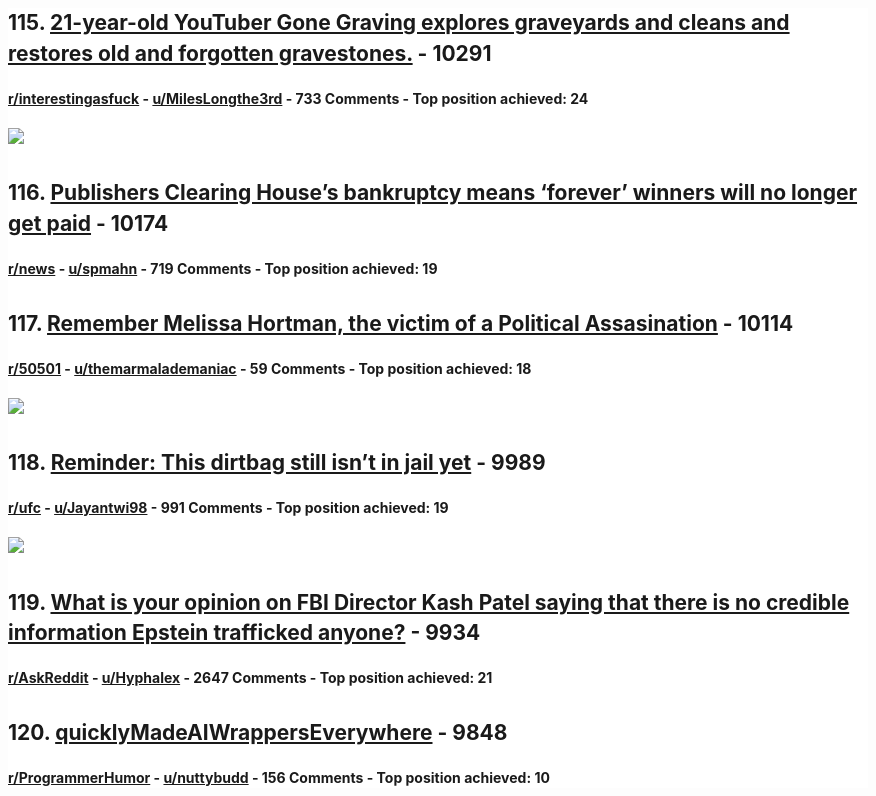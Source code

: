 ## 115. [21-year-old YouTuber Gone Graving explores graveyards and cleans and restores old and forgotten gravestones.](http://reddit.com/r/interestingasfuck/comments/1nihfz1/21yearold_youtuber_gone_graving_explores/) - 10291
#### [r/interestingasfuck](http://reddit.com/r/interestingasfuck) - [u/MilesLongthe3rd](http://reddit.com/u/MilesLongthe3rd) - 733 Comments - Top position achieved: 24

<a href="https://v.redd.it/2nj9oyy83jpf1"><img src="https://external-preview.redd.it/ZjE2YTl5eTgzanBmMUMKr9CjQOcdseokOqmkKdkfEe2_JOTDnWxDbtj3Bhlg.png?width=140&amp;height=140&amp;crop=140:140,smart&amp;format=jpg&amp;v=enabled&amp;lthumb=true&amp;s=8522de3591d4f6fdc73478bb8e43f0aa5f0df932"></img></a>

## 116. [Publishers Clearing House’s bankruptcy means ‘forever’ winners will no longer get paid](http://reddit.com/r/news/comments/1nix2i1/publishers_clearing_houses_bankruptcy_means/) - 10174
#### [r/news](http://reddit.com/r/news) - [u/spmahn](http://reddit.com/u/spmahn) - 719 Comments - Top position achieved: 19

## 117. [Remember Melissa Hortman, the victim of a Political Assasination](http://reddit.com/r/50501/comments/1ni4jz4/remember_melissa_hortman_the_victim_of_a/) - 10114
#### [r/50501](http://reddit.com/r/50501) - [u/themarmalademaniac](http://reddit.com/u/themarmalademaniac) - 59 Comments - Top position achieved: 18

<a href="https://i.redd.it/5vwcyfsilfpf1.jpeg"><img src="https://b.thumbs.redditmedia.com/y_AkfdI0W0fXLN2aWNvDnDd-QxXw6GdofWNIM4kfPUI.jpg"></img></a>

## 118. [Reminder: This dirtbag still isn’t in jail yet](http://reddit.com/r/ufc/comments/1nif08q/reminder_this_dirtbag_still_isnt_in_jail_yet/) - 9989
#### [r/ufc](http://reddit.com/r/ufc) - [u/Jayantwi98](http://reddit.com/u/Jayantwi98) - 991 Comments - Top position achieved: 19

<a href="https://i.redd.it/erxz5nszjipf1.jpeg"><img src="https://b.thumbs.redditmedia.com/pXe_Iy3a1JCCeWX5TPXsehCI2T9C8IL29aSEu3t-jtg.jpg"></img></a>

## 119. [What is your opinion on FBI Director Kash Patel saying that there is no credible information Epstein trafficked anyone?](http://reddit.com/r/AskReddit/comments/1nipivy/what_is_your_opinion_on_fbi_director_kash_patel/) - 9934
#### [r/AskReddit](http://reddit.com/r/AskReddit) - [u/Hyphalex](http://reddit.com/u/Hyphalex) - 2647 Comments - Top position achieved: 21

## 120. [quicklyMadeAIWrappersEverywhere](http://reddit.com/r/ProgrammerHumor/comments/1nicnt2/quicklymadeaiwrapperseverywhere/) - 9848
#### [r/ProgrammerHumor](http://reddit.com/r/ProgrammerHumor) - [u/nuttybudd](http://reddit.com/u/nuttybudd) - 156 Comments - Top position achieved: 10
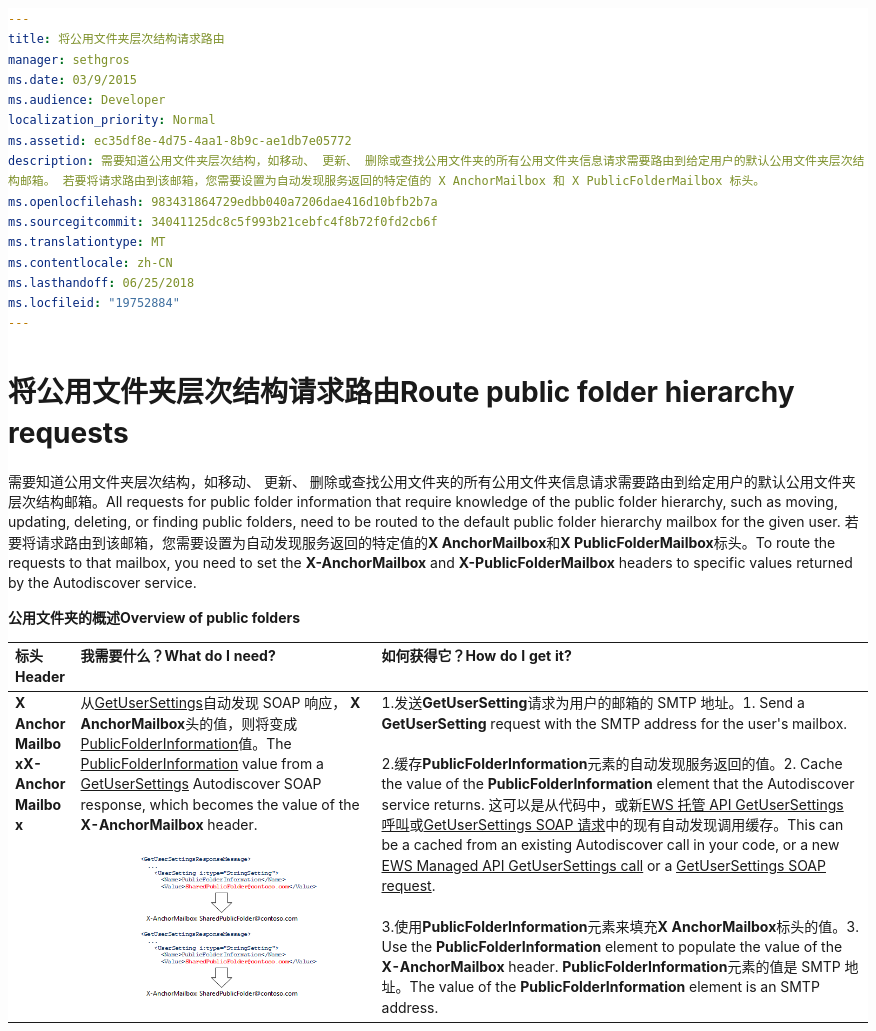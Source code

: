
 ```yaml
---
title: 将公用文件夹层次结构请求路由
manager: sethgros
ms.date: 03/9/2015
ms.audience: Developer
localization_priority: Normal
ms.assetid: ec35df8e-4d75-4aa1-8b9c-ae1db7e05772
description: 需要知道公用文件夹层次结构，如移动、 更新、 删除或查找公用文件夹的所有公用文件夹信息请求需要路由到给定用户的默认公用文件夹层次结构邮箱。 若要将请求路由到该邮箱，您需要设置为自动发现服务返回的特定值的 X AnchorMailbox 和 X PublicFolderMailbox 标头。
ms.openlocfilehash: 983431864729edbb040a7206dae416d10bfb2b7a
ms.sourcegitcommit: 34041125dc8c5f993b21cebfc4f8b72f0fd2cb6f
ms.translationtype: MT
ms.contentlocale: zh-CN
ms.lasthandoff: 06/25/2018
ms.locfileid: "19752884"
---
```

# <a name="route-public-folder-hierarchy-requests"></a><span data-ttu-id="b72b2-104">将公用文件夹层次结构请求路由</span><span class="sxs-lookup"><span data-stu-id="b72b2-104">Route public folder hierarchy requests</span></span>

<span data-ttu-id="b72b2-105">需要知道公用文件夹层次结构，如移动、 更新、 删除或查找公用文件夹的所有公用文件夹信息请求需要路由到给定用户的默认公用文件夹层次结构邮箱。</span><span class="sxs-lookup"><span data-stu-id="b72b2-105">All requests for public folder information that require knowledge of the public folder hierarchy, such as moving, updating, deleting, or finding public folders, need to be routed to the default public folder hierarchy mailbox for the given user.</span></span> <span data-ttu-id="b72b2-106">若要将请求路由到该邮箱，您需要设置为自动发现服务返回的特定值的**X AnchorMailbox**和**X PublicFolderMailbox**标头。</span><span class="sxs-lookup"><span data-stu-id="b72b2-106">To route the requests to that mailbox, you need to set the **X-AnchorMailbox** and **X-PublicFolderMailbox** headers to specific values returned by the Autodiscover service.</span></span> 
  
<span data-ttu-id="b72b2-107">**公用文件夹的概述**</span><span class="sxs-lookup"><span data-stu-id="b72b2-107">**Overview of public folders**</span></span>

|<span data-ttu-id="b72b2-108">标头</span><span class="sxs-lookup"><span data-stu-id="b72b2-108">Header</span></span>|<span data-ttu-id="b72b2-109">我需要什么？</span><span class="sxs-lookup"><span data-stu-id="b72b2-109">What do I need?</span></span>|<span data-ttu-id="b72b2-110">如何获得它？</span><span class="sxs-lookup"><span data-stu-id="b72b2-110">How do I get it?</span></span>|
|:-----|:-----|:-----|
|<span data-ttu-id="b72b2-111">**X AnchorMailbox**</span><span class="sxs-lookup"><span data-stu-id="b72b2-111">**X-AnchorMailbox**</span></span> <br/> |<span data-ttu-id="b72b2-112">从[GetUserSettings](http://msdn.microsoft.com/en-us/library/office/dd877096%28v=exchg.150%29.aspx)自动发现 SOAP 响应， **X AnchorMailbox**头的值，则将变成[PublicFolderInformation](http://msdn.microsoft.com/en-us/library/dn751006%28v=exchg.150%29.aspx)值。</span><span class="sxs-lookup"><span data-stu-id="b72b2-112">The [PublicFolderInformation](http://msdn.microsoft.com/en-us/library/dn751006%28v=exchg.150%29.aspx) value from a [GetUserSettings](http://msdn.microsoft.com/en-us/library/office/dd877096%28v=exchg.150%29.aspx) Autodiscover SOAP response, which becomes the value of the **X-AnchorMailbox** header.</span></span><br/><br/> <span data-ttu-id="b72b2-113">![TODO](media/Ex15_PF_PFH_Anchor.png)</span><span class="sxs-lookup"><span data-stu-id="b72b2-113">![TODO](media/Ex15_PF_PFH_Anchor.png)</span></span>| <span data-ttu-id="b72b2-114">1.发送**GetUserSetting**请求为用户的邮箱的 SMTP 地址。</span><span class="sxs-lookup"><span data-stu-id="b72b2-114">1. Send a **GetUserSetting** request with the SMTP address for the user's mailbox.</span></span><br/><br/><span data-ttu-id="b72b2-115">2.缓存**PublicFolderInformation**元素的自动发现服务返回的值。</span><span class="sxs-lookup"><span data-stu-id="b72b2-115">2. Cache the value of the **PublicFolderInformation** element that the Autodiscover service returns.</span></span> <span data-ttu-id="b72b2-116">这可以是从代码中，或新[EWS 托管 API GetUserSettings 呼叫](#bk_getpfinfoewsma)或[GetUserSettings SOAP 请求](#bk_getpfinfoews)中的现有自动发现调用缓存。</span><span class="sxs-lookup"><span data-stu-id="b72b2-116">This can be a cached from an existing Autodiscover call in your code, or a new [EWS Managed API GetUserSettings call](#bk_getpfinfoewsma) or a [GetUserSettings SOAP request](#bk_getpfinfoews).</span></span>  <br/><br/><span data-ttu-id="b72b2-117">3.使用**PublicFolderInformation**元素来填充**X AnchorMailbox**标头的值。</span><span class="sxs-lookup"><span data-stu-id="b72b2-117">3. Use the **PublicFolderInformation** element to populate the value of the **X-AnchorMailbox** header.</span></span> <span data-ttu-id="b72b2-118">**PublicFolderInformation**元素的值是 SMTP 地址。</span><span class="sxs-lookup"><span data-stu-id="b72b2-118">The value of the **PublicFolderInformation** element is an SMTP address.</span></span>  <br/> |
++++++++++++++++++++
[What to produce]
From the data above, copy every line where "interestingasfuck" appears.

[Your response]
: ## 115. [21-year-old YouTuber Gone Graving explores graveyards and cleans and restores old and forgotten gravestones.](http://reddit.com/r/interestingasfuck/comments/1nihfz1/21yearold_youtuber_gone_graving_explores/) - 10291
#### [r/interestingasfuck](http://reddit.com/r/interestingasfuck) - [u/MilesLongthe3rd](http://reddit.com/u/MilesLongthe3rd) - 733 Comments - Top position achieved: 24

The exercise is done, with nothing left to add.